Records to use.
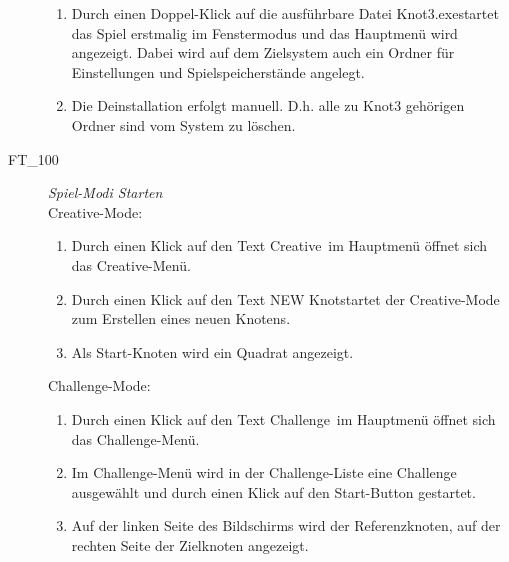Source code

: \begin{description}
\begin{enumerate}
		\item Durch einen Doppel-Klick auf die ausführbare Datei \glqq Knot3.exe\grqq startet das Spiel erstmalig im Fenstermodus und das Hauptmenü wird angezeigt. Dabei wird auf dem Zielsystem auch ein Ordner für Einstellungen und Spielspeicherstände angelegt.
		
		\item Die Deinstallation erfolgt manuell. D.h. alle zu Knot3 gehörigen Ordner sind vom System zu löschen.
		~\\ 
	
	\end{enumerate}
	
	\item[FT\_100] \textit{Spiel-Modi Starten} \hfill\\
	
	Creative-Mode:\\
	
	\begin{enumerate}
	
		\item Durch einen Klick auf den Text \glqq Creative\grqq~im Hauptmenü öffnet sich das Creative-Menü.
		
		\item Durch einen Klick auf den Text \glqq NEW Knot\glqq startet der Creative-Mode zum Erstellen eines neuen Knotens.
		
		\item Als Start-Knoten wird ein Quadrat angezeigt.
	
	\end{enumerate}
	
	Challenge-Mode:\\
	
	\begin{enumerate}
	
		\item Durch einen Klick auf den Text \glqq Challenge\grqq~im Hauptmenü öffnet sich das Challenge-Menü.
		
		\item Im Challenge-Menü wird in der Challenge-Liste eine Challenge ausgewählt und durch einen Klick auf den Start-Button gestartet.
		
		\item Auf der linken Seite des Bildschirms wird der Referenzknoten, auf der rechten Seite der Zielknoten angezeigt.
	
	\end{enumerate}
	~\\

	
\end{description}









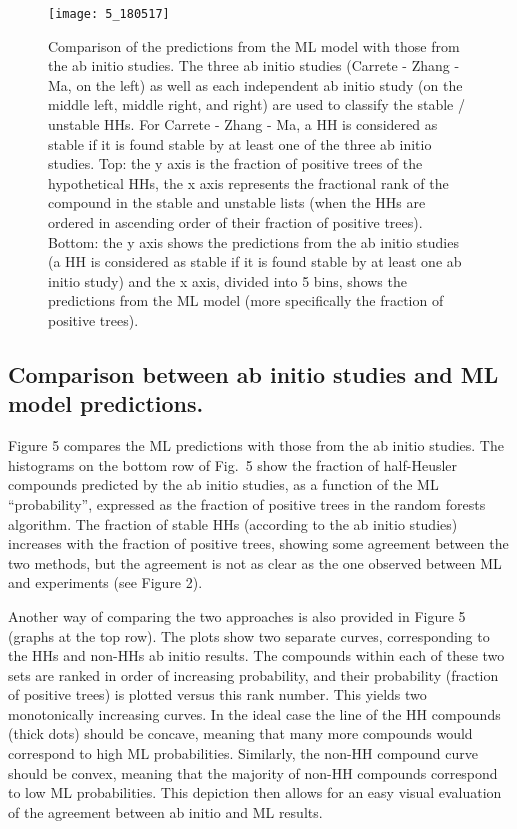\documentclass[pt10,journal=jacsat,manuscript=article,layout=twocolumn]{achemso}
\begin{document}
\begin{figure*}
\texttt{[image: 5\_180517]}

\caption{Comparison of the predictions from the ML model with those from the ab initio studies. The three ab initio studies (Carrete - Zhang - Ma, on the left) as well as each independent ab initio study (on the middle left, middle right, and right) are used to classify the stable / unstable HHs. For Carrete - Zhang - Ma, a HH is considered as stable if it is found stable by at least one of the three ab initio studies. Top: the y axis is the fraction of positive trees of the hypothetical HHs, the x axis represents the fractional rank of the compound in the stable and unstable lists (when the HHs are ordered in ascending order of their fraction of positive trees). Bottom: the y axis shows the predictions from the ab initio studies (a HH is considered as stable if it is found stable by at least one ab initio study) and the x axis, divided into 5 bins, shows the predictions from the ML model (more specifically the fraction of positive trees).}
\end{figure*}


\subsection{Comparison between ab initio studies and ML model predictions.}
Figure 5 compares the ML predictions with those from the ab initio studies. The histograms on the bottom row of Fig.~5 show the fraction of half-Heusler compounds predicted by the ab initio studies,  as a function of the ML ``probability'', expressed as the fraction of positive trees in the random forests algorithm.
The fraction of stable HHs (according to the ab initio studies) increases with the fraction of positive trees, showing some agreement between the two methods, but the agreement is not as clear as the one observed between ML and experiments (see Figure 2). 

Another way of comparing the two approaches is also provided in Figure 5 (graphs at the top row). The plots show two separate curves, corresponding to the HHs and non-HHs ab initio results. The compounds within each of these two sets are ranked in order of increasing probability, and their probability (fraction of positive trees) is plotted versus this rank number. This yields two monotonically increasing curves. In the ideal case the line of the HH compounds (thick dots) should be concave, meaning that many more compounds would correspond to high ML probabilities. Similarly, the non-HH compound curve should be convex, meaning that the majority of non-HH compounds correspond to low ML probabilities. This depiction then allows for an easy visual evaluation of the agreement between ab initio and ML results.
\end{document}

Assignment.
Count the lines in the listing where the string "Ordner" appears, and give only the count.

Exercise output.
2